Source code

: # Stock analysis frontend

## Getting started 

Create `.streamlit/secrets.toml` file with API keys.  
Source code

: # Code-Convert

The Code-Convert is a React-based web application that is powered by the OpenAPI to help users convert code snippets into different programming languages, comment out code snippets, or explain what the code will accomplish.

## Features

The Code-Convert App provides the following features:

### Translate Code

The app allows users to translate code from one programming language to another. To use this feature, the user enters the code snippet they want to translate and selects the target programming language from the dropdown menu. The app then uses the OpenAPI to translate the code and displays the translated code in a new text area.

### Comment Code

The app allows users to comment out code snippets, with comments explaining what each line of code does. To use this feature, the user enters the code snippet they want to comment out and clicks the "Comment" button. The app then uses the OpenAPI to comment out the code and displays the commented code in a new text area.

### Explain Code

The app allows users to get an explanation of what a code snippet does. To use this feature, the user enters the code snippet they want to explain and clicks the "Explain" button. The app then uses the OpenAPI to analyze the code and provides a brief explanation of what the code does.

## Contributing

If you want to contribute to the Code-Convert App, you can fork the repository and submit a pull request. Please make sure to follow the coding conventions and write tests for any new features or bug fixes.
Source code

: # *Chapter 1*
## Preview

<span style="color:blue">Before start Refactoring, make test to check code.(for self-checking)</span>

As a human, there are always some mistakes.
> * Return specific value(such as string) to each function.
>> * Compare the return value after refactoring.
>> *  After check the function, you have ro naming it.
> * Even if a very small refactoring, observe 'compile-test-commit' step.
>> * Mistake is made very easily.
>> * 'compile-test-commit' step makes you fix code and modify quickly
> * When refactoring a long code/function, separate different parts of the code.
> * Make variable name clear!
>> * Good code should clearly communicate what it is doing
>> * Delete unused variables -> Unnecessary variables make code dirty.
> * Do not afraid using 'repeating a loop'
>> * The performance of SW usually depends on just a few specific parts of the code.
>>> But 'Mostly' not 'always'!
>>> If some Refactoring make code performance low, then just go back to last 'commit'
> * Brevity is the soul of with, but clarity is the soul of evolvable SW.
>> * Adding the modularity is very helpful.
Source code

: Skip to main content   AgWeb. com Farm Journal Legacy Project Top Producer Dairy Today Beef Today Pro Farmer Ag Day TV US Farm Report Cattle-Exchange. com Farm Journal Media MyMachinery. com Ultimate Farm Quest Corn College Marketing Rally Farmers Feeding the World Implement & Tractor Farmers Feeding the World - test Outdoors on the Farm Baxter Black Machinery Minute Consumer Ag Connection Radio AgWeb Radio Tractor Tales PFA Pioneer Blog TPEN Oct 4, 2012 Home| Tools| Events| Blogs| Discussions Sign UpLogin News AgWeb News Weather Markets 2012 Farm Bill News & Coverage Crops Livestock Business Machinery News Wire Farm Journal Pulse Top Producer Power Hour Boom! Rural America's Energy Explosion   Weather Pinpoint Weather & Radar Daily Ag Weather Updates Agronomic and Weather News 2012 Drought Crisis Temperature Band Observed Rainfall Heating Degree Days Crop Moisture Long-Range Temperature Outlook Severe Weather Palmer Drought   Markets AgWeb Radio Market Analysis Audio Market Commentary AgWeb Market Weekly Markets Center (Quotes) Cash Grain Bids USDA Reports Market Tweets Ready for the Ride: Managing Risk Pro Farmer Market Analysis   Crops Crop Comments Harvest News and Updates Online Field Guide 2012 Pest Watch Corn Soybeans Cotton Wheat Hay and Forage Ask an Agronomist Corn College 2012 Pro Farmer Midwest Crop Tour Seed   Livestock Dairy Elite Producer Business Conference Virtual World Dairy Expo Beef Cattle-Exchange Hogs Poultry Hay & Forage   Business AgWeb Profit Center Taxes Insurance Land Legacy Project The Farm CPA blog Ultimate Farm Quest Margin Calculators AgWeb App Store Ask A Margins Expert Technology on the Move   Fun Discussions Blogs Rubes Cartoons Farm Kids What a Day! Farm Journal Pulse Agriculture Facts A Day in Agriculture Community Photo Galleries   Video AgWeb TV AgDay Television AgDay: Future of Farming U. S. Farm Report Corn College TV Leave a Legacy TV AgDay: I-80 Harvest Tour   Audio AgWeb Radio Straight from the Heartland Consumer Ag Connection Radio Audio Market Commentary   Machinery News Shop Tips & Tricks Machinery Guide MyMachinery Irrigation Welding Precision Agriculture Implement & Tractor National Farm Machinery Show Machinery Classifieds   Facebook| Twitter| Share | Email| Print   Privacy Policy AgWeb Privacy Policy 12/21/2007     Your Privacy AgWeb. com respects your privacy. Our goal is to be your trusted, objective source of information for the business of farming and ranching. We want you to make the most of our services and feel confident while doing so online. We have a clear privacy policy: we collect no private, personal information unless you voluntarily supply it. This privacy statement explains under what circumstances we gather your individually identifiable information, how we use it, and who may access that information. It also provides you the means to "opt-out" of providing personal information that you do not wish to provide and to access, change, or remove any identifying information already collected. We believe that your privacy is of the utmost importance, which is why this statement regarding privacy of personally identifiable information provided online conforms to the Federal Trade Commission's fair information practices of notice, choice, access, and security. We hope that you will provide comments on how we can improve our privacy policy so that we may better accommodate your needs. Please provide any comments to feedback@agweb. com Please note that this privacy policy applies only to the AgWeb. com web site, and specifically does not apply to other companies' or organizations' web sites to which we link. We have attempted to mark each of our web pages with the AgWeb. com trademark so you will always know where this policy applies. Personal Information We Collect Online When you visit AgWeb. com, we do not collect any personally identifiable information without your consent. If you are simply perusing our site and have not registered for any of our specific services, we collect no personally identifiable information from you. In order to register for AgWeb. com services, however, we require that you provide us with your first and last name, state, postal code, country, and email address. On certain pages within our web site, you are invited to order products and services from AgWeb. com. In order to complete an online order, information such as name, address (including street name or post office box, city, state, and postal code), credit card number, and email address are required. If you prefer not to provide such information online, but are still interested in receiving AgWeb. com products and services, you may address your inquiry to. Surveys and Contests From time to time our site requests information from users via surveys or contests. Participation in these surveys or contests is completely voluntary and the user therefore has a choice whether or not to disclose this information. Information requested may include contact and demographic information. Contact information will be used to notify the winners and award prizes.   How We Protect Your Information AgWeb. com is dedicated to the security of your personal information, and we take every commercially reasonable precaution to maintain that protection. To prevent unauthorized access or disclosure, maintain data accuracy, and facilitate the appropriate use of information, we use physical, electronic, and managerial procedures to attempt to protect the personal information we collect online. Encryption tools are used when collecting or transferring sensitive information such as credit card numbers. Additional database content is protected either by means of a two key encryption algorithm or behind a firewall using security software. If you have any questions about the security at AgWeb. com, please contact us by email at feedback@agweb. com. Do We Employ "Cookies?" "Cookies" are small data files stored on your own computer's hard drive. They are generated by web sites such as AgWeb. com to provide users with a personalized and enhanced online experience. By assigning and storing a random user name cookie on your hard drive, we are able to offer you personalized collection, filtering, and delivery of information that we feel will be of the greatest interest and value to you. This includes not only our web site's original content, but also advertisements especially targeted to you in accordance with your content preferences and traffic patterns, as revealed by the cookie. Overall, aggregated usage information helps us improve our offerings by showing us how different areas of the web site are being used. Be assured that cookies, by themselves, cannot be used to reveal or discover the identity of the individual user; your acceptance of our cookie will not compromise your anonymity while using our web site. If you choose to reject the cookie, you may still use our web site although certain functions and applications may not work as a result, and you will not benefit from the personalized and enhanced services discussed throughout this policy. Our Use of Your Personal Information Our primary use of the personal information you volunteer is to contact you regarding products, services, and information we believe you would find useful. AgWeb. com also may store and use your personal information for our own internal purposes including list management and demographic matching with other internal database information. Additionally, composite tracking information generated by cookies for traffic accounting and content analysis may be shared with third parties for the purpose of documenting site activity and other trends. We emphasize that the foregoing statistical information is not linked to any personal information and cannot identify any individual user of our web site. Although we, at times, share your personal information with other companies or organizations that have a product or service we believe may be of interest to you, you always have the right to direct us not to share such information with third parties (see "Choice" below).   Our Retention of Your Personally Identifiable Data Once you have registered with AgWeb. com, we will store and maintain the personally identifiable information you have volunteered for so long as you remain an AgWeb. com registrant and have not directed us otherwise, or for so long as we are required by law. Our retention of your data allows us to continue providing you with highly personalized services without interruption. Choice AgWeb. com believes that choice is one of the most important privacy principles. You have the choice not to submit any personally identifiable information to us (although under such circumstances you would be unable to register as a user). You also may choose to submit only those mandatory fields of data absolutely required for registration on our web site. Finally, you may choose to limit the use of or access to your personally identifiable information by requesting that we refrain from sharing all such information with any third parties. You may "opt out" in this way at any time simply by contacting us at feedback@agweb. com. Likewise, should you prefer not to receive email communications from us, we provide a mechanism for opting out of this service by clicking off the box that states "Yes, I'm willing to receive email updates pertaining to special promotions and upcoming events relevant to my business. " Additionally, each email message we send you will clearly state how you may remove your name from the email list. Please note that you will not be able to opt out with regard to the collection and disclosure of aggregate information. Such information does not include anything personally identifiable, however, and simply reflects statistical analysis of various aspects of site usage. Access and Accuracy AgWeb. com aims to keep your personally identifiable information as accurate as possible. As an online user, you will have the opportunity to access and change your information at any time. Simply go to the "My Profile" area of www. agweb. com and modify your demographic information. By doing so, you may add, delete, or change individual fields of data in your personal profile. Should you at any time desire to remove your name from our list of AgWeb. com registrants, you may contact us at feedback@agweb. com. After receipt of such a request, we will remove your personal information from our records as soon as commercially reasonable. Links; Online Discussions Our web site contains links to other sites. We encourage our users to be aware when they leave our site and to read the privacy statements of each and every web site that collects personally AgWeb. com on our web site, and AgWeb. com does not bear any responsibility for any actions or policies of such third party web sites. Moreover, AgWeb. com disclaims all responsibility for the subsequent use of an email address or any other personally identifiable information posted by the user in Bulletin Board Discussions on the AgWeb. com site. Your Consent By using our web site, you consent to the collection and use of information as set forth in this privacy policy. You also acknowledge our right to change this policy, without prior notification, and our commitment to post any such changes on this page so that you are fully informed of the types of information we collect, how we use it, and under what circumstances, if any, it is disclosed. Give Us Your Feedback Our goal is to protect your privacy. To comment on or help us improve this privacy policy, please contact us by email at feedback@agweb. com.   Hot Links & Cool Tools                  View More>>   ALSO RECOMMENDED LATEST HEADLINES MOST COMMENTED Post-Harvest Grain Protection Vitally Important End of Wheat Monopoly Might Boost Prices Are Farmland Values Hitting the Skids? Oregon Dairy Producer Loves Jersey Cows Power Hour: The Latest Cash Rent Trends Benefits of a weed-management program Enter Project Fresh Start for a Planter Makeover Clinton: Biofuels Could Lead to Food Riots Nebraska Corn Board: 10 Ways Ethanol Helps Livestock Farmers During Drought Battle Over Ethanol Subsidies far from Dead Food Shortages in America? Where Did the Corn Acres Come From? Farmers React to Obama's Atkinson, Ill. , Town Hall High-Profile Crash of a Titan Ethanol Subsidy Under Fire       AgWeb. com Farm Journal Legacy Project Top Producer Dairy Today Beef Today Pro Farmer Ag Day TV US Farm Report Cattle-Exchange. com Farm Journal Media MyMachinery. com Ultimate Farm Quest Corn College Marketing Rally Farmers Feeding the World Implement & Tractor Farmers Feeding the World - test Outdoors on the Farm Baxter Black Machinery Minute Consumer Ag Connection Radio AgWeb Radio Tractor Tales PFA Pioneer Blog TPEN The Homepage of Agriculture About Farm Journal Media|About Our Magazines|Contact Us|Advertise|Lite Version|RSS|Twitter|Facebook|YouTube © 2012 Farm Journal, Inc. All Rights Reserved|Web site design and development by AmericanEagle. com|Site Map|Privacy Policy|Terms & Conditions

» **What the task requires**
From the very first line of the records down to the line with "### Explain Code", please write out each line exactly, including both ends and no other lines.

» **Task result**
Source code

: # Stock analysis frontend

## Getting started 

Create `.streamlit/secrets.toml` file with API keys.  
Source code

: # Code-Convert

The Code-Convert is a React-based web application that is powered by the OpenAPI to help users convert code snippets into different programming languages, comment out code snippets, or explain what the code will accomplish.

## Features

The Code-Convert App provides the following features:

### Translate Code

The app allows users to translate code from one programming language to another. To use this feature, the user enters the code snippet they want to translate and selects the target programming language from the dropdown menu. The app then uses the OpenAPI to translate the code and displays the translated code in a new text area.

### Comment Code

The app allows users to comment out code snippets, with comments explaining what each line of code does. To use this feature, the user enters the code snippet they want to comment out and clicks the "Comment" button. The app then uses the OpenAPI to comment out the code and displays the commented code in a new text area.

### Explain Code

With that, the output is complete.